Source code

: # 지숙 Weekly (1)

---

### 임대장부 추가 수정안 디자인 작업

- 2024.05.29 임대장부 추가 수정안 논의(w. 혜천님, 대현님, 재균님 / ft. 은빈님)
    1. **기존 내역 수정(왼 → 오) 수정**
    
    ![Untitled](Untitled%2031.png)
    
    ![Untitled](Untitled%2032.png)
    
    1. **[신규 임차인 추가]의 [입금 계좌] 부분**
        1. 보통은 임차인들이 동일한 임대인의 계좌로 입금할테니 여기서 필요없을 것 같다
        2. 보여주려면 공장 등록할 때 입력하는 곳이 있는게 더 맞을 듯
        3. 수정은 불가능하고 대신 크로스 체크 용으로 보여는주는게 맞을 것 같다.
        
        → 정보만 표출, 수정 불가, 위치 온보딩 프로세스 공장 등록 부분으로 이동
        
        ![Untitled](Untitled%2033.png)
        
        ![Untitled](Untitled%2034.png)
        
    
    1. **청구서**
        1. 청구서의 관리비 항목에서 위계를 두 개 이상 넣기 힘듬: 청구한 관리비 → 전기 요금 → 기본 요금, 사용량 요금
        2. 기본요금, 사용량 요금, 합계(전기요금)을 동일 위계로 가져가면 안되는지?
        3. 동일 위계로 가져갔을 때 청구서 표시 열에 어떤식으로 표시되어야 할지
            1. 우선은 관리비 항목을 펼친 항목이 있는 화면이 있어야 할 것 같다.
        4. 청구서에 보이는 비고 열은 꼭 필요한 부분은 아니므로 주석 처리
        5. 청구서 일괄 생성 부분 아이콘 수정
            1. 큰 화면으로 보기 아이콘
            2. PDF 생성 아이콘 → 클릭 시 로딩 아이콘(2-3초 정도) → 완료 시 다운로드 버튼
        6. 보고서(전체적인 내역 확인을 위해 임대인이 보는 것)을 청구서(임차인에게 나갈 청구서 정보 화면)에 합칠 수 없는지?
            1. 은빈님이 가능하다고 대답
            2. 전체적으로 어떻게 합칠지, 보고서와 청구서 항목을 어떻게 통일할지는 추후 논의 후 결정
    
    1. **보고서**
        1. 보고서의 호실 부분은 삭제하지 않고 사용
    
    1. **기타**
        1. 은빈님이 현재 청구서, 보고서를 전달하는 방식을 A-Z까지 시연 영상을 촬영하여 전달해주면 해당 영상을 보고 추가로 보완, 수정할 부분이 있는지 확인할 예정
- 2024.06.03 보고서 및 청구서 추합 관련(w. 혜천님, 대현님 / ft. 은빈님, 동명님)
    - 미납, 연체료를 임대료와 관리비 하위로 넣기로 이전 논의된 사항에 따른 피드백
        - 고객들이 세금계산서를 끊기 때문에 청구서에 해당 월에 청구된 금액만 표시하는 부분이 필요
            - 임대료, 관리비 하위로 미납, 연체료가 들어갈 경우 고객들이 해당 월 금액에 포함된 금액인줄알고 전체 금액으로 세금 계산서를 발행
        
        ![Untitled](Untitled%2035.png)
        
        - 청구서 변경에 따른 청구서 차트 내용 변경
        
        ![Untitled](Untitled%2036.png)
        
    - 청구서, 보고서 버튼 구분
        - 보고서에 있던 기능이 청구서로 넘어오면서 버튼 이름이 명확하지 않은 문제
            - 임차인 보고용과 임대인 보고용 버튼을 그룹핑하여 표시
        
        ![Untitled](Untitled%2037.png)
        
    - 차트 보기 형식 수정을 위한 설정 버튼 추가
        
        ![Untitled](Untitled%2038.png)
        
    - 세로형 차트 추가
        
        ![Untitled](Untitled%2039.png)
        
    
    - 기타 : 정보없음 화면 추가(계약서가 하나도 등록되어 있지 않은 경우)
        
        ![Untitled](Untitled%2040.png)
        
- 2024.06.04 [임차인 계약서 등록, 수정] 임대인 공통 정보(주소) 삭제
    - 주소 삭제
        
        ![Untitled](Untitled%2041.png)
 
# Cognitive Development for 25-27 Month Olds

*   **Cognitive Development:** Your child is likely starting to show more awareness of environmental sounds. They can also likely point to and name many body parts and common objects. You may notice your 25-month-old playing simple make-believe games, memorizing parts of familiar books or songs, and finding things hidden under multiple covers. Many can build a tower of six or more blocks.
══════════════════════════════
▶ [TASK] The entries shown above must be restated word for word.

▶ [PROBLEM SOLUTION]
Source code

: # 지숙 Weekly (1)

---

### 임대장부 추가 수정안 디자인 작업

- 2024.05.29 임대장부 추가 수정안 논의(w. 혜천님, 대현님, 재균님 / ft. 은빈님)
    1. **기존 내역 수정(왼 → 오) 수정**
    
    ![Untitled](Untitled%2031.png)
    
    ![Untitled](Untitled%2032.png)
    
    1. **[신규 임차인 추가]의 [입금 계좌] 부분**
        1. 보통은 임차인들이 동일한 임대인의 계좌로 입금할테니 여기서 필요없을 것 같다
        2. 보여주려면 공장 등록할 때 입력하는 곳이 있는게 더 맞을 듯
        3. 수정은 불가능하고 대신 크로스 체크 용으로 보여는주는게 맞을 것 같다.
        
        → 정보만 표출, 수정 불가, 위치 온보딩 프로세스 공장 등록 부분으로 이동
        
        ![Untitled](Untitled%2033.png)
        
        ![Untitled](Untitled%2034.png)
        
    
    1. **청구서**
        1. 청구서의 관리비 항목에서 위계를 두 개 이상 넣기 힘듬: 청구한 관리비 → 전기 요금 → 기본 요금, 사용량 요금
        2. 기본요금, 사용량 요금, 합계(전기요금)을 동일 위계로 가져가면 안되는지?
        3. 동일 위계로 가져갔을 때 청구서 표시 열에 어떤식으로 표시되어야 할지
            1. 우선은 관리비 항목을 펼친 항목이 있는 화면이 있어야 할 것 같다.
        4. 청구서에 보이는 비고 열은 꼭 필요한 부분은 아니므로 주석 처리
        5. 청구서 일괄 생성 부분 아이콘 수정
            1. 큰 화면으로 보기 아이콘
            2. PDF 생성 아이콘 → 클릭 시 로딩 아이콘(2-3초 정도) → 완료 시 다운로드 버튼
        6. 보고서(전체적인 내역 확인을 위해 임대인이 보는 것)을 청구서(임차인에게 나갈 청구서 정보 화면)에 합칠 수 없는지?
            1. 은빈님이 가능하다고 대답
            2. 전체적으로 어떻게 합칠지, 보고서와 청구서 항목을 어떻게 통일할지는 추후 논의 후 결정
    
    1. **보고서**
        1. 보고서의 호실 부분은 삭제하지 않고 사용
    
    1. **기타**
        1. 은빈님이 현재 청구서, 보고서를 전달하는 방식을 A-Z까지 시연 영상을 촬영하여 전달해주면 해당 영상을 보고 추가로 보완, 수정할 부분이 있는지 확인할 예정
- 2024.06.03 보고서 및 청구서 추합 관련(w. 혜천님, 대현님 / ft. 은빈님, 동명님)
    - 미납, 연체료를 임대료와 관리비 하위로 넣기로 이전 논의된 사항에 따른 피드백
        - 고객들이 세금계산서를 끊기 때문에 청구서에 해당 월에 청구된 금액만 표시하는 부분이 필요
            - 임대료, 관리비 하위로 미납, 연체료가 들어갈 경우 고객들이 해당 월 금액에 포함된 금액인줄알고 전체 금액으로 세금 계산서를 발행
        
        ![Untitled](Untitled%2035.png)
        
        - 청구서 변경에 따른 청구서 차트 내용 변경
        
        ![Untitled](Untitled%2036.png)
        
    - 청구서, 보고서 버튼 구분
        - 보고서에 있던 기능이 청구서로 넘어오면서 버튼 이름이 명확하지 않은 문제
            - 임차인 보고용과 임대인 보고용 버튼을 그룹핑하여 표시
        
        ![Untitled](Untitled%2037.png)
        
    - 차트 보기 형식 수정을 위한 설정 버튼 추가
        
        ![Untitled](Untitled%2038.png)
        
    - 세로형 차트 추가
        
        ![Untitled](Untitled%2039.png)
        
    
    - 기타 : 정보없음 화면 추가(계약서가 하나도 등록되어 있지 않은 경우)
        
        ![Untitled](Untitled%2040.png)
        
- 2024.06.04 [임차인 계약서 등록, 수정] 임대인 공통 정보(주소) 삭제
    - 주소 삭제
        
        ![Untitled](Untitled%2041.png)
 
# Cognitive Development for 25-27 Month Olds

*   **Cognitive Development:** Your child is likely starting to show more awareness of environmental sounds. They can also likely point to and name many body parts and common objects. You may notice your 25-month-old playing simple make-believe games, memorizing parts of familiar books or songs, and finding things hidden under multiple covers. Many can build a tower of six or more blocks.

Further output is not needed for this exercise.